In der Geschichte der New-Yorker Philharmoniker ist Bernstein der zweitjüngste Orchesterleiter. Er dirigiert meist ohne Stab und versteht es, mit seiner dynamischen Persönlichkeit das Orchester mitzureißen. Darüber hinaus besitzt er das Können und die Energie, um an die Dirigententradition seiner Vorgänger wie Mengelberg, Toscanini und Mitropoulos anzuschließen. In die Aera Bernsteins wird noch ein für das Orchester bedeutsames Ereignis fallen: Die Uebersiedlung von seinem alten Stammhaus, der Carnegie Hall, in das neue Zentrum der Künste in New York: das Lincoln Center, dessen Konzerthalle mit einer Kapazität von 2400 Sitzplätzen zum neuen Heim der New-Yorker Philharmoniker werden wird.

DAS ORCHESTER

Die New-Yorker Philharmoniker nehmen in der Reihe der international bekannten amerikanischen Orchester eine Sonderstellung ein. Nicht nur, weil sie mit zu den ältesten Orchestern der Welt gehören (sie sind nur um wenige Monate jünger als die Wiener Philharmoniker), sondern, weil sie durch eine Reihe ausgezeichneter Dirigenten zu einem Ensemble von einmaliger Qualität geformt wurden.

Es war am 2. April 1842, als sich eine Gruppe von Musikern am Broadway einfand, um über die „Durchführbarkeit der Gründung einer Gesellschaft von Berufsmusikern” zu beraten, die ihren Sitz in der Stadt New York haben und deren Aufgabe die Pflege der Instrumentalmusik sein sollte. Außerdem setzten sich die Musiker das Ziel, alljährlich eine bestimmte Anzahl von Konzerten zu geben, deren Niveau wesentlich das anderer Darbietungen übersteigen sollte.

Mit dieser Musikerzusammenkunft war der Grundstein zur New-Yorker Philharmonischen Gesellschaft gelegt, die ohne Unterbrechung bis zum heutigen Tag besteht. Ihr Mitbegründer, erster Präsident und Dirigent war Ureli Corelli Hill, der das erste Konzert am 7. Dezember 1842 leitete.
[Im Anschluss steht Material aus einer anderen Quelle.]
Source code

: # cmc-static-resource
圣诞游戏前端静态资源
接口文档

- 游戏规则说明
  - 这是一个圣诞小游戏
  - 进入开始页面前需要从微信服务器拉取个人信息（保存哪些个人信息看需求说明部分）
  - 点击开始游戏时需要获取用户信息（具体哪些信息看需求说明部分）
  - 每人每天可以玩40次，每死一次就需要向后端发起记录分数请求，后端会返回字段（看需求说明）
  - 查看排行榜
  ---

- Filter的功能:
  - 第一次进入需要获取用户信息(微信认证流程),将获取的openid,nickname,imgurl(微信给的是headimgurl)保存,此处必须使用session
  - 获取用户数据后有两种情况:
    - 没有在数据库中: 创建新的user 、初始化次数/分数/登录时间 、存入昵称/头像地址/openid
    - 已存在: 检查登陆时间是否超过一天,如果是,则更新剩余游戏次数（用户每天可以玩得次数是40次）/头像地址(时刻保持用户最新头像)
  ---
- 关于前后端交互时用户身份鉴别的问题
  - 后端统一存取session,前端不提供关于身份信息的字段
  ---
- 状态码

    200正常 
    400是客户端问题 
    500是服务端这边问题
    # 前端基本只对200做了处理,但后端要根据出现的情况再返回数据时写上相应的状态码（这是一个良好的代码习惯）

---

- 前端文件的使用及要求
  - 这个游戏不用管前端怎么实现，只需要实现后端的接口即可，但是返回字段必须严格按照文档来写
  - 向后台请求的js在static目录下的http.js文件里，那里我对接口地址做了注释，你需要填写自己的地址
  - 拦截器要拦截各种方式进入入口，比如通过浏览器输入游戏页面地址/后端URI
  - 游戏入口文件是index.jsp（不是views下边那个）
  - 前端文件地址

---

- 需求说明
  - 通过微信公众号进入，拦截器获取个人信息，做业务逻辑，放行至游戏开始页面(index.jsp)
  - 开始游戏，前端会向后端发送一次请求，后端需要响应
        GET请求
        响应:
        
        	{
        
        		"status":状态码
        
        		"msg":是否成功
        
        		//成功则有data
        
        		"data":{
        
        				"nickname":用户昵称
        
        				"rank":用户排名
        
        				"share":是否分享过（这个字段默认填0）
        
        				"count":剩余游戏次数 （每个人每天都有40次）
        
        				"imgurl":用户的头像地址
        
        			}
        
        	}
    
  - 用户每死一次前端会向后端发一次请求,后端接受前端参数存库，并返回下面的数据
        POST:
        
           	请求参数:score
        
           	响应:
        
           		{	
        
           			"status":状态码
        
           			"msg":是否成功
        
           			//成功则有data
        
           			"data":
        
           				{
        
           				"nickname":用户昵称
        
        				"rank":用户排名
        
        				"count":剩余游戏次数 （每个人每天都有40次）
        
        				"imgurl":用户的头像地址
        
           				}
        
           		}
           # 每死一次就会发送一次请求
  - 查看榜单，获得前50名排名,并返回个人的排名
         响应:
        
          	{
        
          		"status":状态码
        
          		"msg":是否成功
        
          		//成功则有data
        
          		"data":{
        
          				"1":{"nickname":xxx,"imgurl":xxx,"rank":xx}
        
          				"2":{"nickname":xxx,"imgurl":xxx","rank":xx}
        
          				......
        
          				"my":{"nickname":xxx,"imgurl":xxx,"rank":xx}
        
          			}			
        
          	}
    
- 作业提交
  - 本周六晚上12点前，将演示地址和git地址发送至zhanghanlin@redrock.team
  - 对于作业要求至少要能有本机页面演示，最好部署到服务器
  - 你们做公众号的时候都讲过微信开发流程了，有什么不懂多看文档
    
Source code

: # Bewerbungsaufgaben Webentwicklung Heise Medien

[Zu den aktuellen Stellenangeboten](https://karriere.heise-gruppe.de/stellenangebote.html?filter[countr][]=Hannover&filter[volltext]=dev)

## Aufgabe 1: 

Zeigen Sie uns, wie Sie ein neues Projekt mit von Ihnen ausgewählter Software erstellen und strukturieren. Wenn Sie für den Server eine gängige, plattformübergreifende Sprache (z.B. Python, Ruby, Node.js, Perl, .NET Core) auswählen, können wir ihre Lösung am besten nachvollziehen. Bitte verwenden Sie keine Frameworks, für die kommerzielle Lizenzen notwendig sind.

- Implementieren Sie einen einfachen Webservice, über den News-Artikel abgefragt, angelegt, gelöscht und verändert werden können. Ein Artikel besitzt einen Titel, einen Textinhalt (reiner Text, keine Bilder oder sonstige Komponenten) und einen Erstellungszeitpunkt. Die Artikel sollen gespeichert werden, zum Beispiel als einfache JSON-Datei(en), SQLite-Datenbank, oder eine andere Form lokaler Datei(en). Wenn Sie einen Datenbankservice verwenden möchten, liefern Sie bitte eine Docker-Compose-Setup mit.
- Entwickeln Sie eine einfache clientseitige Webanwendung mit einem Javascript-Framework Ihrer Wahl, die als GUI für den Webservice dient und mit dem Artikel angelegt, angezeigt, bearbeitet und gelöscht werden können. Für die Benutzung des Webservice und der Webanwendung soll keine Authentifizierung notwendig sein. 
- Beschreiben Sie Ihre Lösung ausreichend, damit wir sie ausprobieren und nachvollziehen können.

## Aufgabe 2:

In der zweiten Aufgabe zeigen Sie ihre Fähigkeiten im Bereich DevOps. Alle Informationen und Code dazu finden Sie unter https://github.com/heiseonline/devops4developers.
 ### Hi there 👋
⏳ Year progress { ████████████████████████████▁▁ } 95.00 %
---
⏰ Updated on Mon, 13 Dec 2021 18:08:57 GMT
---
Dieses Ereignis fiel nur wenige Monate nach dem ersten Auftreten der Wiener Philharmoniker.

Seit ihrer Gründung haben die New-Yorker Philharmoniker wirtschaftlichen Wohlstand und Krisenperioden, sechs Kriege und das Auf und Ab der Geschichte mitgemacht, aber nur einmal, anläßlich der Ermordung Präsident Lincolns, wurde ein Konzert verschoben und ein anderes Mal, infolge des Todes von Präsident F. D. Roosevelt, ein Konzert abgesagt.

Während der 117 Jahre ihres Bestehens gaben sie in zehn verschiedenen Sälen ihre Konzerte, bis sie schließlich 1892 in die neu eröffnete Carnegie Hall einzogen, die heute noch ihr künstlerisches Heim ist. Im Jahre 1961 werden sie in die neue Konzerthalle des Lincoln Centers übersiedeln.

Die New-Yorker Philharmoniker sind heute wohl der beste und präziseste Klangkörper Amerikas. Diese Weltgeltung kam nicht von ungefähr, sondern ist das Ergebnis der nimmermüden Arbeit von Generationen berühmter Komponisten und Dirigenten. Richard Strauss, Felix Weingartner, Gustav Mahler, Igor Strawinsky und Ottorino Respighi dirigierten die Aufführungen eigener Werke durch das Orchester. Darius Milhaud, Virgil Thomson, Heitor Villa-Lobos leiteten es als Vertreter der zeitgenössischen Musik. Stokowski, Furtwängler, Toscanini und Bruno Walter zählten zu seinen großen Erziehern, während Clemens Krauß, Otto Klemperer, Artur Rodzinski, John Barbirolli, Charles Munch, Eugene Ormandy und viele andere wiederholt an seiner Spitze standen. Dimitri Mitropoulos war sieben Jahre lang sein ständiger Dirigent und hat das Orchester wiederholt auf Weltreisen von Triumph zu Triumpji geführt. Aus seinen .Eländen über- nahm das verantwortungsvolle Amt Leonard Bernstein in der Saison 195 8/59.

Das Orchester sparte nicht mit seinem Dank an die Großen der Musik. Die Ehrenmitglieder, die es aus diesem Grund aufgenommen hat, sind zahlreich. Zu diesen zählen Spohr, Wagner, Mendelssohn, Liszt, Raff, Rubinstein und Dvorak, aber auch große Sängerinnen, wie Jenny Lind, Henriette Sontag und Marietta Alboni.

Lange, ehe die Vereinten Nationen ihr Hauptquartier in New York errichteten, besaß die Stadt in ihrem Philharmonischen Orchester eine Art Vereinte Nationen. Das berühmte Ensemble besteht zu mehr als einem Drittel aus Musikern, die nicht in den USA geboren wurden. Sie kommen aus allen Teilen Europas und nehmen bald die Lebensweise ihrer amerikanischen Kollegen an. Seit seiner Gründung hat das Orchester nicht nur Musikgeschichte erlebt, sondern, wie zahlreiche Dokumente beweisen, auch gemacht.